▸ **Task inputs**:
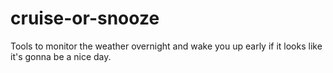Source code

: # cruise-or-snooze
Tools to monitor the weather overnight and wake you up early if it looks like it's gonna be a nice day.
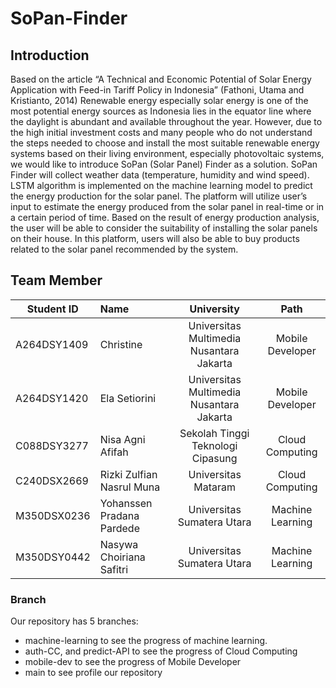 # SoPan-Finder

## Introduction
Based on the article “A Technical and Economic Potential of Solar Energy Application with
Feed-in Tariff Policy in Indonesia” (Fathoni, Utama and Kristianto, 2014) Renewable energy
especially solar energy is one of the most potential energy sources as Indonesia lies in the
equator line where the daylight is abundant and available throughout the year. However,
due to the high initial investment costs and many people who do not understand the steps
needed to choose and install the most suitable renewable energy systems based on their
living environment, especially photovoltaic systems, we would like to introduce SoPan (Solar
Panel) Finder as a solution. SoPan Finder will collect weather data (temperature, humidity
and wind speed). LSTM algorithm is implemented on the machine learning model to predict
the energy production for the solar panel. The platform will utilize user’s input to estimate
the energy produced from the solar panel in real-time or in a certain period of time. Based
on the result of energy production analysis, the user will be able to consider the suitability
of installing the solar panels on their house. In this platform, users will also be able to buy
products related to the solar panel recommended by the system.

## Team Member
| Student ID | Name | University | Path |
| ----------- | :--------- | :----------: | :----------: |
| A264DSY1409 | Christine | Universitas Multimedia Nusantara Jakarta | Mobile Developer |
| A264DSY1420 | Ela Setiorini | Universitas Multimedia Nusantara Jakarta | Mobile Developer |
| C088DSY3277 | Nisa Agni Afifah | Sekolah Tinggi Teknologi Cipasung | Cloud Computing|
| C240DSX2669 | Rizki Zulfian Nasrul Muna | Universitas Mataram | Cloud Computing |
| M350DSX0236 | Yohanssen Pradana Pardede | Universitas Sumatera Utara | Machine Learning |
| M350DSY0442 | Nasywa Choiriana Safitri | Universitas Sumatera Utara | Machine Learning |

### Branch
Our repository has 5 branches:
* machine-learning to see the progress of machine learning.
* auth-CC, and predict-API to see the progress of Cloud Computing
* mobile-dev to see the progress of Mobile Developer
* main to see profile our repository
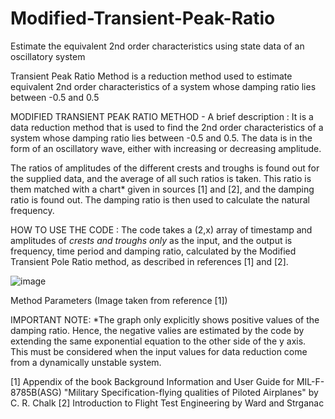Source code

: # Modified-Transient-Peak-Ratio
Estimate the equivalent 2nd order characteristics using state data of an oscillatory system


Transient Peak Ratio Method is a reduction method used to estimate equivalent 2nd order characteristics of a system whose damping ratio lies between -0.5 and 0.5

MODIFIED TRANSIENT PEAK RATIO METHOD - A brief description : 
It is a data reduction method that is used to find the 2nd order characteristics of a system whose damping ratio lies between -0.5 and 0.5. The data is in the form of an oscillatory wave, either with increasing or decreasing amplitude.

The ratios of amplitudes of the different crests and troughs is found out for the supplied data, and the average of all such ratios is taken. This ratio is them matched with a chart* given in sources [1] and [2], and the damping ratio is found out. The damping ratio is then used to calculate the natural frequency.

HOW TO USE THE CODE : 
The code takes a (2,x) array of timestamp and amplitudes of *crests and troughs only* as the input, and the output is frequency, time period and damping ratio, calculated by the Modified Transient Pole Ratio method, as described in references [1] and [2].



![image](https://user-images.githubusercontent.com/71936418/173365573-9184bf74-28f3-431e-bfc6-e7d903d58970.png)

Method Parameters (Image taken from reference [1])




IMPORTANT NOTE:
*The graph only explicitly shows positive values of the damping ratio. Hence, the negative valies are estimated by the code by extending the same exponential equation to the other side of the y axis. This must be considered when the input values for data reduction come from a dynamically unstable system.



[1] Appendix of the book Background Information and User Guide for MIL-F-8785B(ASG) "Military Specification-flying qualities of Piloted Airplanes" by C. R. Chalk
[2] Introduction to Flight Test Engineering by Ward and Strganac
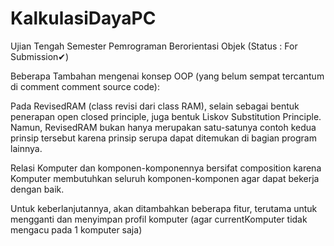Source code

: # KalkulasiDayaPC
Ujian Tengah Semester Pemrograman Berorientasi Objek (Status : For Submission✔)

Beberapa Tambahan mengenai konsep OOP (yang belum sempat tercantum di comment comment source code):

Pada RevisedRAM (class revisi dari class RAM), selain sebagai bentuk penerapan open closed principle, juga bentuk Liskov Substitution Principle. Namun, RevisedRAM bukan hanya merupakan satu-satunya contoh kedua prinsip tersebut karena prinsip serupa dapat ditemukan di bagian program lainnya.

Relasi Komputer dan komponen-komponennya bersifat composition karena Komputer membutuhkan seluruh komponen-komponen agar dapat bekerja dengan baik.

Untuk keberlanjutannya, akan ditambahkan beberapa fitur, terutama untuk mengganti dan menyimpan profil komputer (agar currentKomputer tidak mengacu pada 1 komputer saja)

▸ **Exercise requirements**: The answer must be the lines above, word for word, from the first one through the line with "Feed-in Tariff Policy", pictures excluded.

▸ **Response below**:
Source code

: # cruise-or-snooze
Tools to monitor the weather overnight and wake you up early if it looks like it's gonna be a nice day.
 # SoPan-Finder

## Introduction
Based on the article “A Technical and Economic Potential of Solar Energy Application with
Feed-in Tariff Policy in Indonesia” (Fathoni, Utama and Kristianto, 2014) Renewable energy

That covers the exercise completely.